I disagree. What it says actually depends on the full predicate--internal and external--and not on whether Item represents a set or a multiset. To my anglophone human eyes, it looks like it says Milk is an Item.
> > But isn't there a distinction between the abstract number itself and
> > any given representation of it?
>
> Consider a vector from linear algebra. Abstract vector. Then, according to
> your logic, you would insist on introducing a special domain for it,
right?
> On the other hand, it's very convenient to dismember a vector into
> components and cosider vector operations as aggregate queries.
>
> Representation is just a view of an abstract entity! A user should be
> allowed to freely transform one representation into another.
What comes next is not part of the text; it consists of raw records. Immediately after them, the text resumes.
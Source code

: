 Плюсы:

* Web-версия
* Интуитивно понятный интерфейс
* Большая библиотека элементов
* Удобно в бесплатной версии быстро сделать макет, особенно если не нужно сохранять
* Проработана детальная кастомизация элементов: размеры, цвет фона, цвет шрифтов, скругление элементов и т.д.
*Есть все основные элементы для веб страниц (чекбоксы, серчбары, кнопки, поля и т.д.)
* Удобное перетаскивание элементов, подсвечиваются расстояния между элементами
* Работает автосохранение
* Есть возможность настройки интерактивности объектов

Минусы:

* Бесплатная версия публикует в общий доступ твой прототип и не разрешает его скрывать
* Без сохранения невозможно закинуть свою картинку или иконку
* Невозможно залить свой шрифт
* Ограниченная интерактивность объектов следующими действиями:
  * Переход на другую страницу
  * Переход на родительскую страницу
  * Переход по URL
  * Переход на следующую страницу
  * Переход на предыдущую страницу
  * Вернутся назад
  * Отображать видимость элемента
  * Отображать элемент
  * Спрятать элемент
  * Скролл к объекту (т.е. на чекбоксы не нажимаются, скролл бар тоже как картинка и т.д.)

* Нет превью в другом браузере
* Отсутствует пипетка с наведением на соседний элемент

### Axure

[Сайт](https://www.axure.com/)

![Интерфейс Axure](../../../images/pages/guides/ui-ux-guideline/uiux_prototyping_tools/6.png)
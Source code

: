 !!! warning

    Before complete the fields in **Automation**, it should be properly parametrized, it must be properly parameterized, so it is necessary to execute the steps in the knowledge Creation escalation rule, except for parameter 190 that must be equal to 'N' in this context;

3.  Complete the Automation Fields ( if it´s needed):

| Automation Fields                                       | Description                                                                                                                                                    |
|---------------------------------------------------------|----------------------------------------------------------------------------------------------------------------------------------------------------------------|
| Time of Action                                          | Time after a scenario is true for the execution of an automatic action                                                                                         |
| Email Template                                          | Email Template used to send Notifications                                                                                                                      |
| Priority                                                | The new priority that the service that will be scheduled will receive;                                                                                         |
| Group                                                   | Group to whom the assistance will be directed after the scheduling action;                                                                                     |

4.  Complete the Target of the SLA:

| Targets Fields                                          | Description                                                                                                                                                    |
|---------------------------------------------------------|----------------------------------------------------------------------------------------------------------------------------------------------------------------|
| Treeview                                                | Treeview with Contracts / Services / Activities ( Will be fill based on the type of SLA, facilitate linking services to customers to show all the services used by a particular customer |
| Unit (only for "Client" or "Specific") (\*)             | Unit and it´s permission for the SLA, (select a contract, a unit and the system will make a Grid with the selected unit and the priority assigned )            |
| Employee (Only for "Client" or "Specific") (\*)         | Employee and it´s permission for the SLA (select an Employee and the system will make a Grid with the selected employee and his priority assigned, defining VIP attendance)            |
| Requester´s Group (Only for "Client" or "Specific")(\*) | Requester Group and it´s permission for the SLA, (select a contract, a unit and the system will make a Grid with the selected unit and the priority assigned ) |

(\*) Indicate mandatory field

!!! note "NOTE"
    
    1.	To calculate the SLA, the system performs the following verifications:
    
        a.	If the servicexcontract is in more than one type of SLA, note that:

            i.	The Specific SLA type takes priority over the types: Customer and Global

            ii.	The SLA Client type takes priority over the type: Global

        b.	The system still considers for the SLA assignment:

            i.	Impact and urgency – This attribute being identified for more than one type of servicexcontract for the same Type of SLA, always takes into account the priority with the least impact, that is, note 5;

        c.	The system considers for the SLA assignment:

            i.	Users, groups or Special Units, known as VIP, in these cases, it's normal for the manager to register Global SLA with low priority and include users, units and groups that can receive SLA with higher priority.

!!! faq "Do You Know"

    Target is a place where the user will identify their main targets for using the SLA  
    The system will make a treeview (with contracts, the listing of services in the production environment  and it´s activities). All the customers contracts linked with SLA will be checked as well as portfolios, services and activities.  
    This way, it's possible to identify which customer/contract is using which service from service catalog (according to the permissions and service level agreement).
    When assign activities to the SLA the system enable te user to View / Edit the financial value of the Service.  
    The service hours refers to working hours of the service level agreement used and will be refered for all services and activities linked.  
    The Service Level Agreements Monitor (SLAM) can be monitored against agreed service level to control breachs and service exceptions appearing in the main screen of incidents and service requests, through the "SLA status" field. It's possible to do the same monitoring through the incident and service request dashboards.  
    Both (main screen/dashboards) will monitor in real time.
That
> transformation should be explicit, i.e. defined in a declarative query
> language.
Are you saying that a set-based relational dbms with full support for domains would not allow the user to freely transform data among representations?
> > OK suppose I have an employee "relation" which is a multiset.
> > I have two employees called John Smith, in the same dept on the same
> > salary.
> > So my multi-relation contains two outwardly identical tuples:
> > ("John Smith", 10, 20000)
> > ("John Smith", 10, 20000)
> >
> > Now one of the John Smiths has a sex-change and becomes Jane Smith.
> >
> > How does the user update only one of the rows?
> > Surely it's impossible because the two rows are only distinguished
> > internally?
>
> The fact
>
> ("John Smith", 10, 20000)
>
> in multiset theory is not a complete predicate. Therefore, we can't just
> blindly modify it.
>
> The <name, dept> is obviously a unique key. The question should be how do
> we impose constraints in the multiset theory.
Obviously, it was not a key in the example given. If the multiset is a multiset and if multisets are desirable, the question asked will have a satisfying and direct answer.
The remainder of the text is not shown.